NFS share problem

beltet

Dabbler
Joined
Sep 24, 2013
Messages
26
Hi!

I'm trying to connect a NFS share to one of my VM's on another machine, so I can use the storage on my NAS for some services on the VM.

I think I have managed to set up the permissions correctly, and connected it correctly to the VM. But I still get permission error when trying to write to the share.

I have set up a user on my NAS. named user1 with uid 1000. And I use the group media gid 8675309
I also set up a user on the VM. named user2 with uid 1000. And created a group called media with gid 8675309.

I then gave the dataset I want to share the permission of user1 & media. And user and group write permissions.

And I changed the Mapall user and Mapall group to nobody:nobody as per TrueNAS documentation:
https://www.ixsystems.com/documentation/freenas/11.3-U5/sharing.html#example-configuration

I mounted the share with:
Code:
mount -t nfs true.nas.ip.adress:/path/to/nfs_share /path/on/vm


When I use ls on the VM, I see that the ownership is user2 and media, just as I set it up with uid/gid.

But when I try to write to the share I get permission denied.

The only thing I can see that may give some problem is that the usernames are not the same on both machines. But the uid is the same. Isn't that enough?
But the share have the exactly same gid on both machines. And both user and group can write to the share. That would enough, wouldn't it?

So any ideas and tips is welcome!
 
Joined
Dec 29, 2014
Messages
1,135
It is probably that you need to map the root user and group in the advanced NFS share properties. I have to do this to allow ESXi to mount NFS shares.
1623005530396.png
 

beltet

Dabbler
Joined
Sep 24, 2013
Messages
26
Hi. Sry for the late reply.
I mapped the mapall user and mapall group to the user/group that's supposed to have permissions. And it works.
I will do some more tests on another share and see if your solution works aswell. As now I have some troubles with mounting the NFS share with fstab on the client. It sometimes mounts on boot and sometime it doesn't. As these services writes tot the disk I would like them to mounted correctly on boot.
Any other suggestions on the mounting would be awesome aswell.
 

w3services

Cadet
Joined
Jun 9, 2021
Messages
2
@Elliot Dierksen

Here is one new problem.

Let's assume we created one dataset ( DATADISKA ) and assigned it to user X with a 1TB disk quota. Now, as per NSF, we did the required changes map root user and group to root.

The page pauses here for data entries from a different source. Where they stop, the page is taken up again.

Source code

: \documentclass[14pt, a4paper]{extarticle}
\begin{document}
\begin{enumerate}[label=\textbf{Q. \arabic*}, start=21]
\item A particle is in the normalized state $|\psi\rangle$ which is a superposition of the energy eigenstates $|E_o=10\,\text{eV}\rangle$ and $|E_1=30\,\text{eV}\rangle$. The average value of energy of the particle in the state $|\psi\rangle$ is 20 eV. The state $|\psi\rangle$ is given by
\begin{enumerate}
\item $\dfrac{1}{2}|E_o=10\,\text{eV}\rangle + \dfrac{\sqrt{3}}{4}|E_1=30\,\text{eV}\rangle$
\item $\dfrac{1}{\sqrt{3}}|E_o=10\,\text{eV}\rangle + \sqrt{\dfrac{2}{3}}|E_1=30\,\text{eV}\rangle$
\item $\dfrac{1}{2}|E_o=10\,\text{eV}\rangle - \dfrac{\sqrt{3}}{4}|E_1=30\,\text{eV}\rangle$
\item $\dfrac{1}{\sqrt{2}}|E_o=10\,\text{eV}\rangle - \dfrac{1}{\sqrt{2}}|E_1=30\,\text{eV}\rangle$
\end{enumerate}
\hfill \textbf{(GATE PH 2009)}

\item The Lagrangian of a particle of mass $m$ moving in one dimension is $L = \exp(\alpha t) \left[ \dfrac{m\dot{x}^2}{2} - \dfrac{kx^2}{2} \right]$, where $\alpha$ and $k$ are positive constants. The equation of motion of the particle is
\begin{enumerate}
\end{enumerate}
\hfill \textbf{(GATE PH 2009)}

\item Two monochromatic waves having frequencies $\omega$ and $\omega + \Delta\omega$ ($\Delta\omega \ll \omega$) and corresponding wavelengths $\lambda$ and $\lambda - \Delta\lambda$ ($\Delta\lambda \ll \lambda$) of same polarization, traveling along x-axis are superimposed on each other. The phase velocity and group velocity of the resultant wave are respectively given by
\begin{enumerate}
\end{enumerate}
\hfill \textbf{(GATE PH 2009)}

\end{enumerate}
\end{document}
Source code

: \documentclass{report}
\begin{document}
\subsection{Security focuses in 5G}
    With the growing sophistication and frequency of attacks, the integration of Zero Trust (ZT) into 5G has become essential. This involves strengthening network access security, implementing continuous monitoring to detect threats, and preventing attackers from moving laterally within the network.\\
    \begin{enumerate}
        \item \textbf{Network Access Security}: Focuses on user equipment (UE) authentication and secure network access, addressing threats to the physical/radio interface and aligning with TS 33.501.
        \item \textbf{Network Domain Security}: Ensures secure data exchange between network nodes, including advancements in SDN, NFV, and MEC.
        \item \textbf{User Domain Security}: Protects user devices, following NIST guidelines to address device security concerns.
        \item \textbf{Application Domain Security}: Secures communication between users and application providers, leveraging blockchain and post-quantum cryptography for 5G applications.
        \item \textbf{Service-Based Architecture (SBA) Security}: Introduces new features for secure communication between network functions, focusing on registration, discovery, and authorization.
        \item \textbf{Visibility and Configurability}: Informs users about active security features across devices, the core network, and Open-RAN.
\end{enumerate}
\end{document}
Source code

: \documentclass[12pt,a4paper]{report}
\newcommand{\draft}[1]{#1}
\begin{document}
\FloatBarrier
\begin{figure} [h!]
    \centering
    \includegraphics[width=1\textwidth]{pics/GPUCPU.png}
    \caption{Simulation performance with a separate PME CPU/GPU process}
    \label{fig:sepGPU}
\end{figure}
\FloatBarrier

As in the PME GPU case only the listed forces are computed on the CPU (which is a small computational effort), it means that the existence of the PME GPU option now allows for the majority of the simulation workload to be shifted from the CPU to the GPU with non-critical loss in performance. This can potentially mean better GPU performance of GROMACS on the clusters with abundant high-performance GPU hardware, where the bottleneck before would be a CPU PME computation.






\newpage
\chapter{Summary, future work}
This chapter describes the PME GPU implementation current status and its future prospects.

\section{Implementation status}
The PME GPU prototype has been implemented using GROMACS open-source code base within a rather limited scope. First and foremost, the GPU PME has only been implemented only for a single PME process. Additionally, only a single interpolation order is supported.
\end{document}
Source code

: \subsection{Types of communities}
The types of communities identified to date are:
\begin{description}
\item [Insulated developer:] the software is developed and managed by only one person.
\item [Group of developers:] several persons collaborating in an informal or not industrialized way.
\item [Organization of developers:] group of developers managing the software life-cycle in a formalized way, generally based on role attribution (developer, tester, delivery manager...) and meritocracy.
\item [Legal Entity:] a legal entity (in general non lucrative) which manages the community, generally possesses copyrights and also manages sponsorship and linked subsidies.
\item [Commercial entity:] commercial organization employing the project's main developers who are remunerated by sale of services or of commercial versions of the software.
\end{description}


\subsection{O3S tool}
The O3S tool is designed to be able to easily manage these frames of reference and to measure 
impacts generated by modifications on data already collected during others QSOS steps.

After mounting this to CentOS server, what if -

1 ) user added more than 1 TB of data in DATADISKA? Will he able to add it ?
2 ) Owner is X but the root can add data which may create an issue.

Please guide.

The requirement is - create an account and limit it with quota and mount it to a linux server for file sharing. No on can add more than define limit data in this/
 
Joined
Dec 29, 2014
Messages
1,135
That is a different case which I haven't had to implement. In days gone by, that would have been a job for YP/NIS to manage users and groups across boxes, and then the user id's and group would be consistent across all systems. Then applying the quota would be just like a local file system. I'll have to defer to someone else since I haven't done that. At this point I only use NFS for ESXi to mount data sets.